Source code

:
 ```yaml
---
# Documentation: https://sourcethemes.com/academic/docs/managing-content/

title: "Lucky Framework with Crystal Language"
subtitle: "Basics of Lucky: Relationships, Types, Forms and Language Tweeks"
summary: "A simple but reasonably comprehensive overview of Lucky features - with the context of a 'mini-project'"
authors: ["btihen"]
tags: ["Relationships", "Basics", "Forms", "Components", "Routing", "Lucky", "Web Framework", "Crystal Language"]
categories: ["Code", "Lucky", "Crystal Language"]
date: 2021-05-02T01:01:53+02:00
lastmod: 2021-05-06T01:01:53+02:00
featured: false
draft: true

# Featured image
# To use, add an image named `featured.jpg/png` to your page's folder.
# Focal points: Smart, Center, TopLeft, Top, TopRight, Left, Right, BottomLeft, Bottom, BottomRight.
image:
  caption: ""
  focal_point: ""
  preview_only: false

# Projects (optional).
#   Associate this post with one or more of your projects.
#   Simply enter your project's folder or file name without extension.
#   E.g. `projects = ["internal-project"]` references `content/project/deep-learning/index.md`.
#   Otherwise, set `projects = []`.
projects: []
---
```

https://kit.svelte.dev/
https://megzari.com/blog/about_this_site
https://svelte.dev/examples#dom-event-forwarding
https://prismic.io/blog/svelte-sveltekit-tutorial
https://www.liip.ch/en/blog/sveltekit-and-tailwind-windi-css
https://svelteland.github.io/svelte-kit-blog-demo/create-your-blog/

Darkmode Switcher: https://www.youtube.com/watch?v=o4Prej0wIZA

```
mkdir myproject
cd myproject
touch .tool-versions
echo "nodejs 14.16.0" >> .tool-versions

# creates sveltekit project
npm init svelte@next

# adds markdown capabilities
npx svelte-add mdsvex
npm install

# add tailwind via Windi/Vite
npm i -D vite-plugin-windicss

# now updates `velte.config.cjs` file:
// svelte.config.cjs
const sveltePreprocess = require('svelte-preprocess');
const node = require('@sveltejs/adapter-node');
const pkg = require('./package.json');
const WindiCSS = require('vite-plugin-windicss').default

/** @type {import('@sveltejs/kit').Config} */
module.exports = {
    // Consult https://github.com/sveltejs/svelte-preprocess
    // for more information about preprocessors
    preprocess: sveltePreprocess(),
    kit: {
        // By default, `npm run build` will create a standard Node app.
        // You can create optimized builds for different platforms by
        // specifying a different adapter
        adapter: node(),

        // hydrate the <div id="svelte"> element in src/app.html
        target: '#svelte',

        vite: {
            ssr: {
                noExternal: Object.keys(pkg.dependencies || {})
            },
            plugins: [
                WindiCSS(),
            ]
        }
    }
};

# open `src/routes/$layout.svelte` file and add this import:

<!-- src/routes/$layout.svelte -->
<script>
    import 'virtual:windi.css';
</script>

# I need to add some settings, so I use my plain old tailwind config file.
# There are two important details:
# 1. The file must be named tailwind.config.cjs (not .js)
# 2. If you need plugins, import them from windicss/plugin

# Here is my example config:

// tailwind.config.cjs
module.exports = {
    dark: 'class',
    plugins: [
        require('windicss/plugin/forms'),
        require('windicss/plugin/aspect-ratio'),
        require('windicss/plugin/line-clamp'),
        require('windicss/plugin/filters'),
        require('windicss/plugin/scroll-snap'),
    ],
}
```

# # #

Show every line in the entries above that contains the string "layout".

# open `src/routes/$layout.svelte` file and add this import:
<!-- src/routes/$layout.svelte -->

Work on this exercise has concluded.